Ante la inmundicia de azuzar a la violencia como solución a la inmoralidad, la música es siempre un refugio sólido, por más intangible que parezca. Los recuerdos sobreviven y persisten protegidos por el manto invisible de las melodías.
Se muere Olivia mientras el país arde y brota la inútil necesidad de agradecerle algo cierto, aunque impreciso. Mi primer amor platónico fue un ave de corral. Llegó a mis manos en un cumpleaños infantil, cuando se tenía por costumbre regalar como sorpresa un pollito vivo.
La insidiosa corrección social de hoy en día lo condenaría, y al pollo tal vez habría que llamarle polle. Pero en esos días regresar a casa con una blandura amarilla con sentimientos oscilantes entre la confianza y el pavor era trascendente. No era un juguete. Era vida.
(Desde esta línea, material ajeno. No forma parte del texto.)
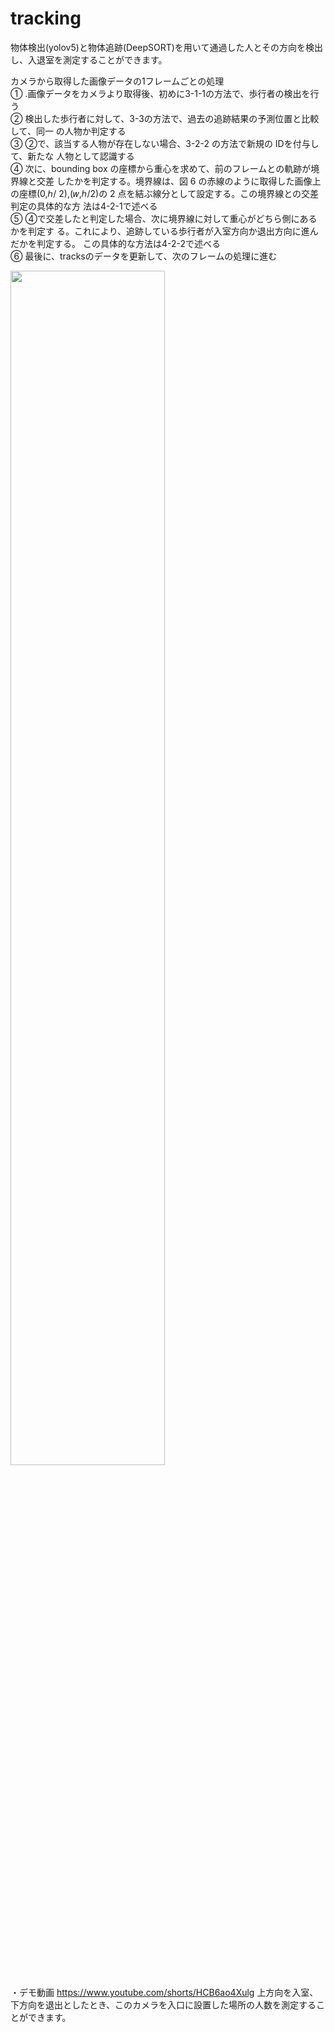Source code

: # tracking
物体検出(yolov5)と物体追跡(DeepSORT)を用いて通過した人とその方向を検出し、入退室を測定することができます。

カメラから取得した画像データの1フレームごとの処理<br>
① .画像データをカメラより取得後、初めに3-1-1の方法で、歩行者の検出を行う <br>
② 検出した歩行者に対して、3-3の方法で、過去の追跡結果の予測位置と比較して、同一
の人物か判定する<br>
③ ②で、該当する人物が存在しない場合、3-2-2 の方法で新規の IDを付与して、新たな
人物として認識する<br> 
④ 次に、bounding box の座標から重心を求めて、前のフレームとの軌跡が境界線と交差
したかを判定する。境界線は、図 6 の赤線のように取得した画像上の座標(0,ℎ/
 2),(𝑤,ℎ/2)の 2 点を結ぶ線分として設定する。この境界線との交差判定の具体的な方
法は4-2-1で述べる<br>
⑤ ④で交差したと判定した場合、次に境界線に対して重心がどちら側にあるかを判定す
る。これにより、追跡している歩行者が入室方向か退出方向に進んだかを判定する。
この具体的な方法は4-2-2で述べる<br>
⑥ 最後に、tracksのデータを更新して、次のフレームの処理に進む<br>

<img src="https://github.com/RyuseiShihara/tracking/assets/69947656/1e04af8b-dfaa-4b9b-80e0-edd97484f12f" width="70%">


・デモ動画
https://www.youtube.com/shorts/HCB6ao4Xulg
上方向を入室、下方向を退出としたとき、このカメラを入口に設置した場所の人数を測定することができます。
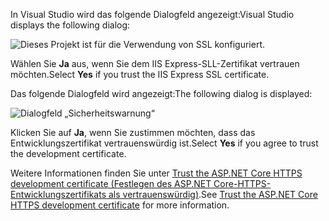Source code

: 
<span data-ttu-id="d6bbe-101">In Visual Studio wird das folgende Dialogfeld angezeigt:</span><span class="sxs-lookup"><span data-stu-id="d6bbe-101">Visual Studio displays the following dialog:</span></span>

![Dieses Projekt ist für die Verwendung von SSL konfiguriert.](~/getting-started/_static/trustCert.png)

<span data-ttu-id="d6bbe-105">Wählen Sie **Ja** aus, wenn Sie dem IIS Express-SLL-Zertifikat vertrauen möchten.</span><span class="sxs-lookup"><span data-stu-id="d6bbe-105">Select **Yes** if you trust the IIS Express SSL certificate.</span></span>

<span data-ttu-id="d6bbe-106">Das folgende Dialogfeld wird angezeigt:</span><span class="sxs-lookup"><span data-stu-id="d6bbe-106">The following dialog is displayed:</span></span>

![Dialogfeld „Sicherheitswarnung“](~/getting-started/_static/cert.png)

<span data-ttu-id="d6bbe-108">Klicken Sie auf **Ja**, wenn Sie zustimmen möchten, dass das Entwicklungszertifikat vertrauenswürdig ist.</span><span class="sxs-lookup"><span data-stu-id="d6bbe-108">Select **Yes** if you agree to trust the development certificate.</span></span>

<span data-ttu-id="d6bbe-109">Weitere Informationen finden Sie unter [Trust the ASP.NET Core HTTPS development certificate (Festlegen des ASP.NET Core-HTTPS-Entwicklungszertifikats als vertrauenswürdig)](xref:security/enforcing-ssl#trust-the-aspnet-core-https-development-certificate-on-windows-and-macos).</span><span class="sxs-lookup"><span data-stu-id="d6bbe-109">See [Trust the ASP.NET Core HTTPS development certificate](xref:security/enforcing-ssl#trust-the-aspnet-core-https-development-certificate-on-windows-and-macos) for more information.</span></span>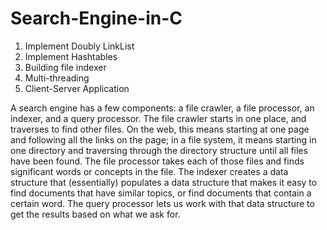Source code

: # Search-Engine-in-C

1. Implement Doubly LinkList
2. Implement Hashtables
3. Building file indexer
4. Multi-threading
5. Client-Server Application

A search engine has a few components: a file crawler, a file processor, an indexer, and a query processor. The file crawler starts in one place, and traverses to find other files. On the web, this means starting at one page and following all the links on the page; in a file system, it means starting in one directory and traversing through the directory structure until all files have been found. The file processor takes each of those files and finds significant words or concepts in the file. The indexer creates a data structure that (essentially) populates a data structure that makes it easy to find documents that have similar topics, or find documents that contain a certain word. The query processor lets us work with that data structure to get the results based on what we ask for.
El pollo resultó siendo gallina. Jugaba y dormía contigo. Comía quinua de mi mano cuando este grano aún no era exquisitez gourmet. Le dije en secreto que me casaría con ella. Pasábamos tardes románticas, castas y puras. La música de fondo era un disco de mis hermanas que sonaba oportunamente sentimental. Era el de larga duración Have You Never Been Mellow. La portada del disco era el retrato ensoñador de la joven australiana Olivia Newton John. Imaginaba que si la gallina tuviera cara sería esa.
La canción homónima que daba nombre al disco, entendía, era un reclamo desesperadamente amable por dulzura. ¿Alguna vez has intentado serlo?, preguntaba Olivia suavemente. El pollo escuchaba la letra con los ojos desorbitados, que es como miran lo que no entienden.
Un día el ave desapareció. Dado el tamaño que había adquirido, más próximo a un libro de recetas que a una amistad, nada se dijo cuando un suculento pollo al horno se presentó majestuoso sobre la mesa familiar.